*** Begin section ***

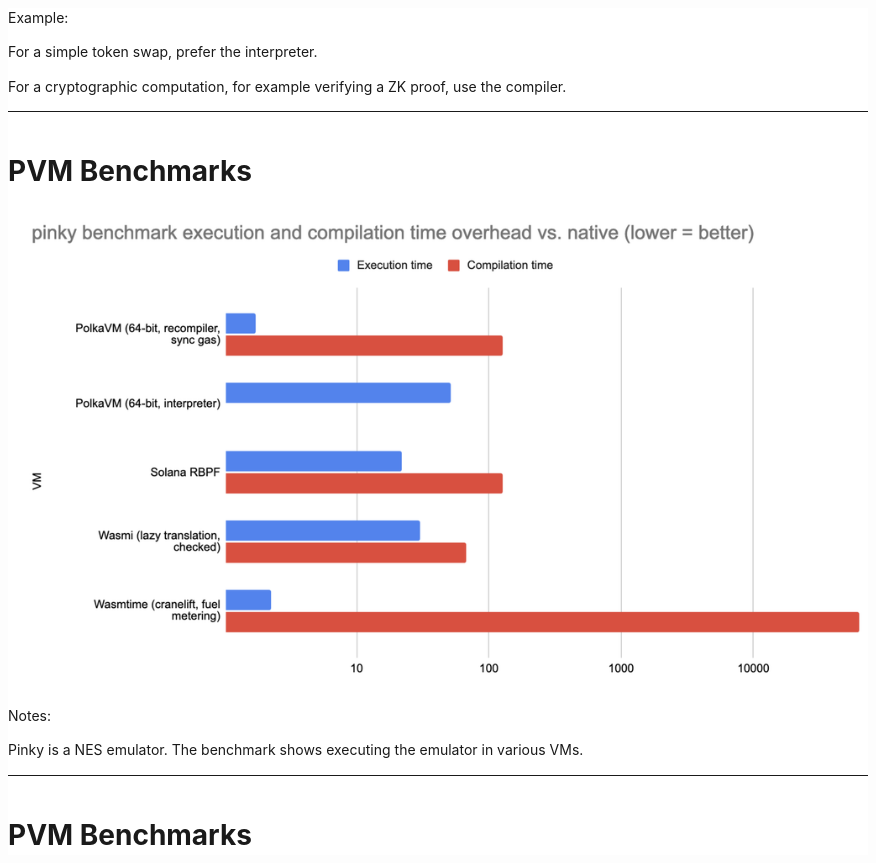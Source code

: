 Example:

For a simple token swap, prefer the interpreter.

For a cryptographic computation, for example verifying a ZK proof, use the compiler.

---

# PVM Benchmarks

<img src="./img/pvm/benchmarks-1.png" style="width: 100%">

Notes:

Pinky is a NES emulator. The benchmark shows executing the emulator in various VMs.

---

# PVM Benchmarks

*** End section ***

▸ **Exercise goal**: Only the pictures are to be dropped; return everything else in the listing exactly.

▸ **Response**:
Source code

: Example:

For a simple token swap, prefer the interpreter.

For a cryptographic computation, for example verifying a ZK proof, use the compiler.

---

# PVM Benchmarks

<img src="./img/pvm/benchmarks-1.png" style="width: 100%">

Notes:

Pinky is a NES emulator. The benchmark shows executing the emulator in various VMs.

---

# PVM Benchmarks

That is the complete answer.